New urbanists are salting cities with temporary-to-permanent gathering places. Courtney Piotrowski, a founder of Detroit landscape architecture firm livingLab, drills chair bombing and other gorilla placement tactics into our heads.

A Possibilities How-To

Since we opened our doors on January 3rd, livingLAB has struggled to figure out how best to get involved and support our city.  We continue to ask ourselves the same questions:  What is the best use of our talent and resources?  How can we make a marked difference in the public spaces and places throughout Detroit?  What is the appropriate commitment we can make to a non-profit or community group given our responsibility to our clients and our business?  Should we spearhead an effort all our own or seek out the perfect partner?

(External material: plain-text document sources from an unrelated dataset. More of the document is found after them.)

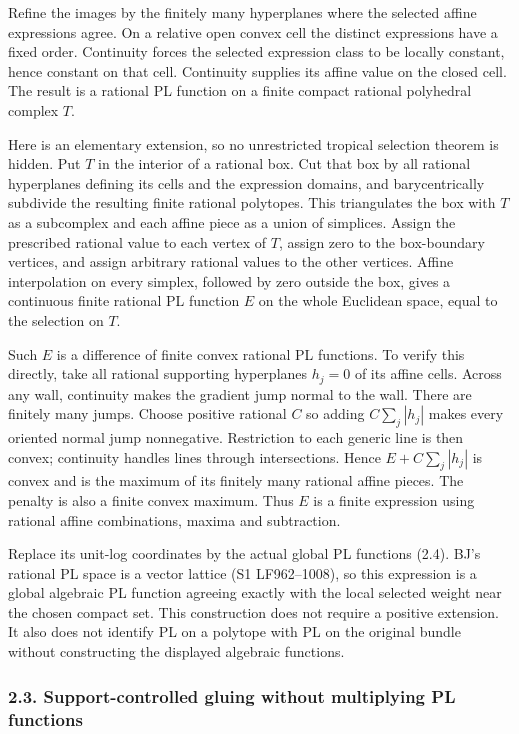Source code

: \documentclass[
  10pt,
]{article}
\begin{document}
Refine the images by the finitely many hyperplanes where the selected
affine expressions agree. On a relative open convex cell the distinct
expressions have a fixed order. Continuity forces the selected
expression class to be locally constant, hence constant on that cell.
Continuity supplies its affine value on the closed cell. The result is a
rational PL function on a finite compact rational polyhedral complex
\(T\).

Here is an elementary extension, so no unrestricted tropical selection
theorem is hidden. Put \(T\) in the interior of a rational box. Cut that
box by all rational hyperplanes defining its cells and the expression
domains, and barycentrically subdivide the resulting finite rational
polytopes. This triangulates the box with \(T\) as a subcomplex and each
affine piece as a union of simplices. Assign the prescribed rational
value to each vertex of \(T\), assign zero to the box-boundary vertices,
and assign arbitrary rational values to the other vertices. Affine
interpolation on every simplex, followed by zero outside the box, gives
a continuous finite rational PL function \(E\) on the whole Euclidean
space, equal to the selection on \(T\).

Such \(E\) is a difference of finite convex rational PL functions. To
verify this directly, take all rational supporting hyperplanes \(h_j=0\)
of its affine cells. Across any wall, continuity makes the gradient jump
normal to the wall. There are finitely many jumps. Choose positive
rational \(C\) so adding \(C\sum_j|h_j|\) makes every oriented normal
jump nonnegative. Restriction to each generic line is then convex;
continuity handles lines through intersections. Hence \(E+C\sum_j|h_j|\)
is convex and is the maximum of its finitely many rational affine
pieces. The penalty is also a finite convex maximum. Thus \(E\) is a
finite expression using rational affine combinations, maxima and
subtraction.

Replace its unit-log coordinates by the actual global PL functions
(2.4). BJ's rational PL space is a vector lattice (S1 LF962--1008), so
this expression is a global algebraic PL function agreeing exactly with
the local selected weight near the chosen compact set. This construction
does not require a positive extension. It also does not identify PL on a
polytope with PL on the original bundle without constructing the
displayed algebraic functions.

\subsubsection{2.3. Support-controlled gluing without multiplying PL
functions}\label{support-controlled-gluing-without-multiplying-pl-functions}
\end{document}
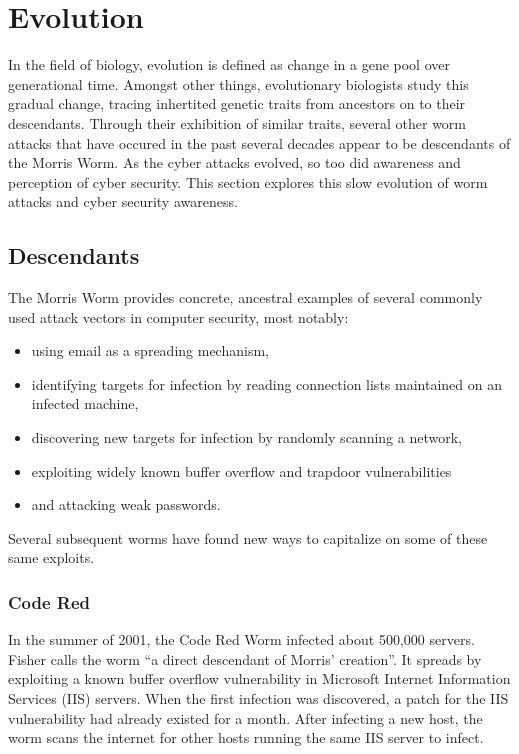 \section*{Evolution}
In the field of biology, evolution is defined as change in a gene pool over
generational time. Amongst other things, evolutionary biologists study this
gradual change, tracing inhertited genetic traits from ancestors on to
their descendants. Through their exhibition of similar traits, several
other worm attacks that have occured in the past several decades appear to be
descendants of the Morris Worm. As the cyber attacks evolved, so
too did awareness and perception of cyber security. This section explores this
slow evolution of worm attacks and cyber security awareness.

\subsection*{Descendants}
The Morris Worm provides concrete, ancestral examples of several commonly used
attack vectors in computer security, most notably:
\begin{itemize}
  \item using email as a spreading mechanism,
  \item identifying targets for infection by reading connection lists maintained
  on an infected machine,
  \item discovering new targets for infection by randomly scanning a network,
  \item exploiting widely known buffer overflow and trapdoor vulnerabilities
  \item and attacking weak passwords.
\end{itemize}
Several subsequent worms have found new ways to capitalize on some of these same
exploits.
\subsubsection*{Code Red}
In the summer of 2001, the Code Red Worm infected about 500,000 servers.
Fisher\cite{fisher_living_2002} calls
the worm ``a direct descendant of Morris' creation''.
It spreads by exploiting a known buffer overflow vulnerability in Microsoft
Internet Information Services (IIS) servers. When the first infection was
discovered, a patch for the IIS vulnerability had already existed for a
month\cite{fisher_code_2001}. After infecting a new host, the worm scans the
internet for other hosts running the same IIS server to infect.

Detroit might have the highest per-capita numbers of non-profits, private foundations and community organizations in the world.  I could overwhelm you with a list of them here.  If you are at all familiar with Detroit you've at least heard of the most successful of these groups:  The Greening of Detroit, Detroit Community Initiative, Detroit Riverfront Conservancy, for example.  There are also smaller organizations – folks like the Detroit Dog Park and our neighbors here in the L.B. King Building, the Youth Development Commission – are off the mainstream media's radar.  How do we support them?  How do we make our mark downtown in a time when so much good is already being done? How can we make sure all of our efforts work together for the good of Detroiters?

It is a hard question to answer.

We've attended meetings with the Detroit Dog Park folks.  We sponsored the Michigan Association of Planning Student Conference here in the city. We've contemplated installing tables and chairs outside our office during the summer months. (Perhaps we will be the first "chairbombers" in Detroit?) We're currently marinating the idea of designing and installing a guerilla wayfinding system in and around our neighborhood. That's our idea of the week right now – but these change quickly. There's a mark to be made and good to be done and we're looking for our best opportunity.

Here's what I do know. No matter what direction we decide to go, we just need to get moving. Get moving toward something positive. Create our own possibilities. That is truly what's great, and overwhelming, about being a small business in Detroit right now.